Information START
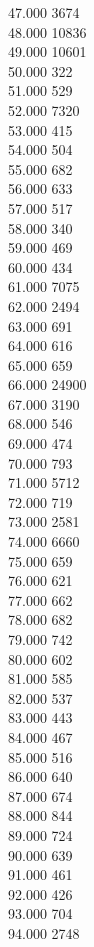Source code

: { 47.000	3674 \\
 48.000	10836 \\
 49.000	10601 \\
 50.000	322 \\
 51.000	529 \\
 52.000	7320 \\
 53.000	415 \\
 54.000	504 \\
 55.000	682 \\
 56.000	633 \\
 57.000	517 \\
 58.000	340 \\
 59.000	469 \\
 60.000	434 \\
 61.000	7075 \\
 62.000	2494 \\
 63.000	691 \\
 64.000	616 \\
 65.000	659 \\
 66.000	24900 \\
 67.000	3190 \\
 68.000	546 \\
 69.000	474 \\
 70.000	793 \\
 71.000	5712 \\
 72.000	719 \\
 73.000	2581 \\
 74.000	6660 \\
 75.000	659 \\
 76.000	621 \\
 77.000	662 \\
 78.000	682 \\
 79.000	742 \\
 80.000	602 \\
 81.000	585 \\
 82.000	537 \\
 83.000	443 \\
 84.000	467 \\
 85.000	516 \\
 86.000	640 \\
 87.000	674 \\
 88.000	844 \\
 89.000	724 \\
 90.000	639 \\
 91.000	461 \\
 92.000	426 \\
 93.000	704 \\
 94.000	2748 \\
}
Information END
Information START
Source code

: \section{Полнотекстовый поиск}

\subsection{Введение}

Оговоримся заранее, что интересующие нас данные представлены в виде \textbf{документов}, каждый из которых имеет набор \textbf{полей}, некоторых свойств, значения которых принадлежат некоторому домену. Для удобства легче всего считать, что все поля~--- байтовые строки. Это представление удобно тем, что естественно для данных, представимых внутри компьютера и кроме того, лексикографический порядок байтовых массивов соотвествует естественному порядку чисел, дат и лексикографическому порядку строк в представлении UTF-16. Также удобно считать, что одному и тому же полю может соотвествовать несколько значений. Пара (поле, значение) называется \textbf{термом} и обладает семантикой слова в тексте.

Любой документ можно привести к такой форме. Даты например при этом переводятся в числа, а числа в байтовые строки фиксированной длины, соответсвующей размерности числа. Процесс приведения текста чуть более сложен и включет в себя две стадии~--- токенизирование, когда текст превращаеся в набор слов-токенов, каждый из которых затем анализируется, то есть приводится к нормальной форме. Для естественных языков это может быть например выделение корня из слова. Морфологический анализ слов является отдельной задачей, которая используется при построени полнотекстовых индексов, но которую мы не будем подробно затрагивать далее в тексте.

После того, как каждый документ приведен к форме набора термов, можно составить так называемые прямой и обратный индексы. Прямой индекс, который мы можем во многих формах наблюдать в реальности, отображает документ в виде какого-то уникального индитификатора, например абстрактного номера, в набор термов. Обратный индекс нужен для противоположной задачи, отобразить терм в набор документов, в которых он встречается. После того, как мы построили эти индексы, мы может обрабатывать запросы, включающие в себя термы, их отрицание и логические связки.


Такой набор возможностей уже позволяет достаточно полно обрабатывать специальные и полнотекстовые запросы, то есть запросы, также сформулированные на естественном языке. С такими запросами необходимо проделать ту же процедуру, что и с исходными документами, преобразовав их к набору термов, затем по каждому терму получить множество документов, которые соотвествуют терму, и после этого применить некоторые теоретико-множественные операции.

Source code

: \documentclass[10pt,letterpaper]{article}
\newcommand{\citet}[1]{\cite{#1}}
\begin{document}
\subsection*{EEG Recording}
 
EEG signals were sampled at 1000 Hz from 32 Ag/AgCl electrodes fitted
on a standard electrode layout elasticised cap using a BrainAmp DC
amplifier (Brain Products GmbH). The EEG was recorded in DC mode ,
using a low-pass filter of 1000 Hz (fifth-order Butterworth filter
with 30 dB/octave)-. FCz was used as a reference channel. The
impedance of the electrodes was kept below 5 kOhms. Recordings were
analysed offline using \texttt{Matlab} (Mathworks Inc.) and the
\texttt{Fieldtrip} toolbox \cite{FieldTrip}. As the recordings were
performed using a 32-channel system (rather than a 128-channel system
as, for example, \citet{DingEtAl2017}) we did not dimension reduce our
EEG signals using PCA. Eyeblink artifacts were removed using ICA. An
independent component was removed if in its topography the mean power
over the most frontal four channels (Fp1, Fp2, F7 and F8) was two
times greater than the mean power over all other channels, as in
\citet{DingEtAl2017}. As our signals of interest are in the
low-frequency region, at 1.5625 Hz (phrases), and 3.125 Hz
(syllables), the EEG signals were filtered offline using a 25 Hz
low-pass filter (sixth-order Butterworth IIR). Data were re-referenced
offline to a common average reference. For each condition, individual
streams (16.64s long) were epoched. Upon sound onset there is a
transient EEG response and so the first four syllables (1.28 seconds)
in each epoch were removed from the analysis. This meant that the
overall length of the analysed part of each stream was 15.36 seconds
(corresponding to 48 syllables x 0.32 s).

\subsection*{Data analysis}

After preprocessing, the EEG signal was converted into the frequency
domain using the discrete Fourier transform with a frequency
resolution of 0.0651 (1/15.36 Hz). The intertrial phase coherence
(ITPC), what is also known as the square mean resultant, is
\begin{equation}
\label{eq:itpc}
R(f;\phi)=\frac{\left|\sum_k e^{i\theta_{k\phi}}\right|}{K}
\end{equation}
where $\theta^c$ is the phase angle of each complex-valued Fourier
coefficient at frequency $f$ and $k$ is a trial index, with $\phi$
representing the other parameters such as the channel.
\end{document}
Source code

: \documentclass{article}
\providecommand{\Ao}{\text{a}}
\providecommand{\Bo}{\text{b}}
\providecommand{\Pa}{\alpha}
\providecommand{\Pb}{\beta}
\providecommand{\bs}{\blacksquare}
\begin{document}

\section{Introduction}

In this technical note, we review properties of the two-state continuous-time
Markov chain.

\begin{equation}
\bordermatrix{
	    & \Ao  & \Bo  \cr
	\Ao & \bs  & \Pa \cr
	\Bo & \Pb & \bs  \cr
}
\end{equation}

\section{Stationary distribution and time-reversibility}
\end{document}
Information END
> _Exercise instructions_
Among the lines above, return each one holding the string "with".

> _Response_
with 30 dB/octave)-. FCz was used as a reference channel. The
domain using the discrete Fourier transform with a frequency
coefficient at frequency $f$ and $k$ is a trial index, with $\phi$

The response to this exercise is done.